At the end of the revolution that overthrew Moammar Gadhafi last year, Libya's transitional government -- the National Transitional Council -- appeared poised to usher in a new era of peace and democracy in a country dominated by a totalitarian regime for 42 years.

But in the past few months, Libya has descended into tribal warfare and clashes among militias vying in a power vacuum.

In the past week alone, nearly 150 people have been killed and 400 wounded in clashes in the oasis region of Sabha.

The city of Sabha was notably one of Gadhafi's strongholds during the civil war that began in February 2011. NTC fighters didn't take control of the city until a month before the conflict ended in October, and the current combatants fall along the same lines as those who battled each other seven months ago.

Now, the Sabha region's Arab tribes, who were purportedly loyal to the Gadhafi era regime, are fighting the black African Tabu tribe. Armed with mortars, automatic rifles and rockets, combatants battled in city streets. The Tabus had fought against Gadhafi, but the tribe has declared that it will form its own state if needed if Tripoli doesn't protect them from genocide, according to the Associated Press.

Libya's transitional Prime Minister Abdurrahim El-Keib visited Sabha on Sunday and played down the recent violence. The two sides agreed to a tenuous ceasefire, but ethnic tensions remain palpable. Additionally, the military has taken control of the city's airport.

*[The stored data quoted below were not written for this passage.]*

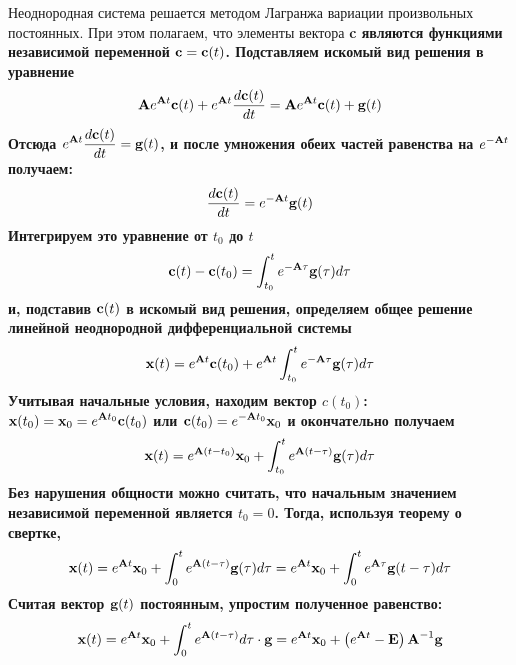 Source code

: Неоднородная система решается методом Лагранжа вариации произвольных постоянных. При этом полагаем, что элементы вектора
\bf{c} являются функциями независимой переменной $\bf{c} = \bf{c}(t)$. Подставляем искомый вид решения в уравнение
\begin{equation*}
    \bf{A}e^{\bf{A}t}\bf{c}(t) + e^{\bf{A}t}\frac{d\bf{c}(t)}{dt} = \bf{A} e^{\bf{A}t}\bf{c}(t) + \bf{g}(t)
\end{equation*}
Отсюда $\displaystyle e^{\bf{A}t}\frac{d\bf{c}(t)}{dt} = \bf{g}(t)$, и после умножения обеих частей равенства на
$\displaystyle e^{-\bf{A}t}$ получаем:
\begin{equation*}
    \frac{d\bf{c}(t)}{dt} = e^{-\bf{A}t}\bf{g}(t)
\end{equation*}
Интегрируем это уравнение от $t_0$ до $t$
\begin{equation*}
    \bf{c}(t) - \bf{c}(t_0) = \int_{t_0}^{t} e^{-\bf{A}\tau}\bf{g}(\tau)d\tau
\end{equation*}
и, подставив $\bf{c}(t)$ в искомый вид решения, определяем общее решение линейной неоднородной дифференциальной системы
\begin{equation*}
    \bf{x}(t) = e^{\bf{A}t}\bf{c}(t_0) + e^{\bf{A}t}\int_{t_0}^{t}e^{-\bf{A}\tau}\bf{g}(\tau)d\tau
\end{equation*}
Учитывая начальные условия, находим вектор $\displaystyle c(t_0)$: $\displaystyle \bf{x}(t_0) = \bf{x}_0 = e^{\bf{A}t_0}\bf{c}(t_0)$
или $\displaystyle \bf{c}(t_0) = e^{-\bf{A}t_0}\bf{x}_0$ и окончательно получаем
\begin{equation*}
    \bf{x}(t) = e^{\bf{A}(t - t_0)}\bf{x}_0 + \int_{t_0}^{t} e^{\bf{A}(t - \tau)}\bf{g}(\tau)d\tau
\end{equation*}
Без нарушения общности можно считать, что начальным значением независимой переменной является $\displaystyle t_0 = 0$.
Тогда, используя теорему о свертке,
\begin{equation}
    \bf{x}(t) = e^{\bf{A}t}\bf{x}_0 + \int_{0}^{t} e^{\bf{A}(t - \tau)}\bf{g}(\tau)d\tau = e^{\bf{A}t}\bf{x}_0 + \int_{0}^{t} e^{\bf{A}\tau}\bf{g}(t - \tau)d\tau \label{eq:1}
\end{equation}
Считая вектор $\bf{g}(t)$ постоянным, упростим полученное равенство:
\begin{equation*}
    \bf{x}(t) = e^{\bf{A}t}\bf{x}_0 + \int_{0}^{t} e^{\bf{A}(t - \tau)}d\tau \cdot \bf{g} = e^{\bf{A}t}\bf{x}_0 + \left( e^{\bf{A}t} - \bf{E} \right)\bf{A}^{-1}\bf{g}
\end{equation*}

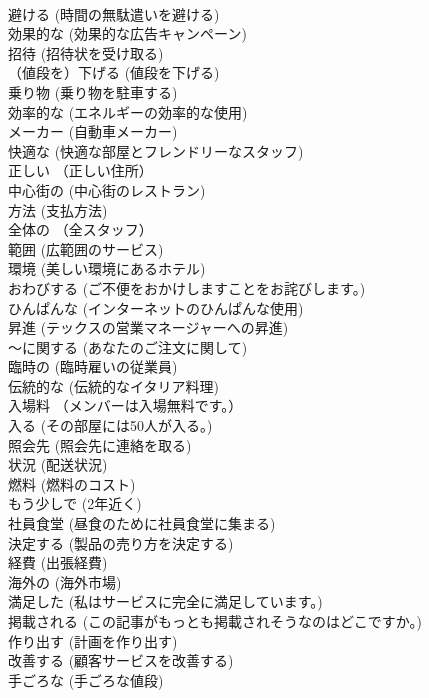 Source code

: \documentclass[8pt]{extreport}
\begin{document}
\begin{CJK}{UTF8}{min}
\\	避ける	(時間の無駄遣いを避ける)		
\\	効果的な	(効果的な広告キャンペーン)		
\\	招待	(招待状を受け取る)		
\\	（値段を）下げる	(値段を下げる)		
\\	乗り物	(乗り物を駐車する)		
\\	効率的な	(エネルギーの効率的な使用)		
\\	メーカー	(自動車メーカー)		
\\	快適な	(快適な部屋とフレンドリーなスタッフ)		
\\	正しい	（正しい住所）		
\\	中心街の	(中心街のレストラン)		
\\	方法	(支払方法)		
\\	全体の	（全スタッフ）		
\\	範囲	(広範囲のサービス)		
\\	環境	(美しい環境にあるホテル)		
\\	おわびする	(ご不便をおかけしますことをお詫びします。)		
\\	ひんぱんな	(インターネットのひんぱんな使用)		
\\	昇進	(テックスの営業マネージャーへの昇進)		
\\	～に関する	(あなたのご注文に関して)		
\\	臨時の	(臨時雇いの従業員)		
\\	伝統的な	(伝統的なイタリア料理)		
\\	入場料	（メンバーは入場無料です。）		
\\	入る	(その部屋には50人が入る。)		
\\	照会先	(照会先に連絡を取る)		
\\	状況	(配送状況)		
\\	燃料	(燃料のコスト)		
\\	もう少しで	(2年近く)		
\\	社員食堂	(昼食のために社員食堂に集まる)		
\\	決定する	(製品の売り方を決定する)		
\\	経費	(出張経費)		
\\	海外の	(海外市場)		
\\	満足した	(私はサービスに完全に満足しています。)		
\\	掲載される	(この記事がもっとも掲載されそうなのはどこですか。)		
\\	作り出す	(計画を作り出す)		
\\	改善する	(顧客サービスを改善する)		
\\	手ごろな	(手ごろな値段)		

\end{CJK}
\end{document}
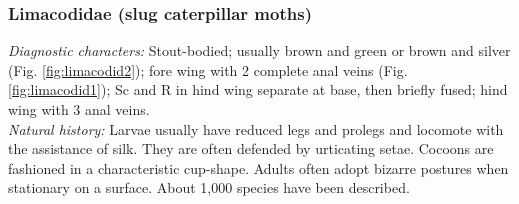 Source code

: \documentclass[letterpaper, 11pt]{article}
\begin{document}
\subsubsection{Limacodidae (slug caterpillar moths)}
\noindent{}\textit{Diagnostic characters:} Stout-bodied; usually brown and green or brown and silver (Fig. \ref{fig:limacodid2}); fore wing with 2 complete anal veins (Fig. \ref{fig:limacodid1}); Sc and R in hind wing separate at base, then briefly fused; hind wing with 3 anal veins.\\

\noindent{}\textit{Natural history:} Larvae usually have reduced legs and prolegs and locomote with the assistance of silk. They are often defended by urticating setae. Cocoons are fashioned in a characteristic cup-shape. Adults often adopt bizarre postures when stationary on a surface. About 1,000 species have been described.
\end{document}
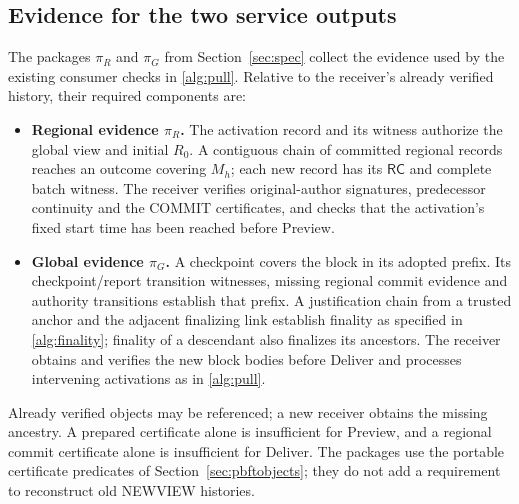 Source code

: \documentclass[11pt,a4paper,onecolumn]{article}
\newcommand{\RC}{\mathsf{RC}}
\theoremstyle{remark}\newtheorem{example}[definition]{Example}
\begin{document}
\subsection{Evidence for the two service outputs}\label{sec:consumerproofs}
The packages $\pi_R$ and $\pi_G$ from Section~\ref{sec:spec} collect the evidence
used by the existing consumer checks in \cref{alg:pull}. Relative to the
receiver's already verified history, their required components are:
\begin{itemize}
\item \textbf{Regional evidence $\pi_R$.} The activation record and its witness
authorize the global view and initial $R_0$. A contiguous chain of committed
regional records reaches an outcome covering $M_h$; each new record has its
$\RC$ and complete batch witness. The receiver verifies original-author
signatures, predecessor continuity and the COMMIT certificates, and checks
that the activation's fixed start time has been reached before Preview.
\item \textbf{Global evidence $\pi_G$.} A checkpoint covers the block in its
adopted prefix. Its checkpoint/report transition witnesses, missing regional
commit evidence and authority transitions establish that prefix. A
justification chain from a trusted anchor and the adjacent finalizing link
establish finality as specified in \cref{alg:finality}; finality of a descendant
also finalizes its ancestors. The receiver obtains and verifies the new block
bodies before Deliver and processes intervening activations as in
\cref{alg:pull}.
\end{itemize}
Already verified objects may be referenced; a new receiver obtains the missing
ancestry. A prepared certificate alone is insufficient for Preview, and a
regional commit certificate alone is insufficient for Deliver. The packages
use the portable certificate predicates of Section~\ref{sec:pbftobjects};
they do not add a requirement to reconstruct old NEWVIEW histories.
\end{document}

Every Libyan is important to us. We're going to take care of them like we do take care of any other Libyan, like our brothers and sisters, Keib told Reuters. This problem has a historical background ... The past regime has used and abused this problem.

The NTC's fighters have disintegrated into a number of armed factions. The government still has an army and a national police force, but both are diminished in size, and the government has allied itself with a number of militias in an attempt to keep the country from collapsing.

Libya was flooded with weapons during the civil war, many of them confiscated from Gadhafi's former storehouses. Rebels are still armed and using force to exert their influence across the country, including in the capital of Tripoli. Some of them control the airports, others specific neighborhoods and some the city's Grand Hotel. Looting and violence are reportedly rampant.

The Washington Post described some of the country's militiamen as intoxicated and most of them unemployed, but still they control wide swaths of Tripoli and Libya as a whole.

Everything here is screwed up; we know that, Sadat El-Badri, deputy chairman of the Tripoli Local Council, told the publication.

We went from complete dictatorship to complete freedom in one step, and everyone is doing just exactly what they want.

Fighting also broke out on Monday between the neighboring towns of Ragdalein and Zwara, which sit near Libya's border with Tunisia. Warriors from Ragdalein reportedly took 34 hostages from Zwara over the weekend as retribution for frequent attacks and thefts. The Zwara tribe responded in kind, followed by clashes with automatic weapons.

During the civil war, the village of Ragdalein was a stopping point for Gadhafi loyalists, while its neighbor was under rebel control.

It is critical that the government and all sides take steps to further de-escalate the situation and address the underlying causes of this recent fighting, Nasser al-Manaa, the Libyan transitional government spokesman, told CNN.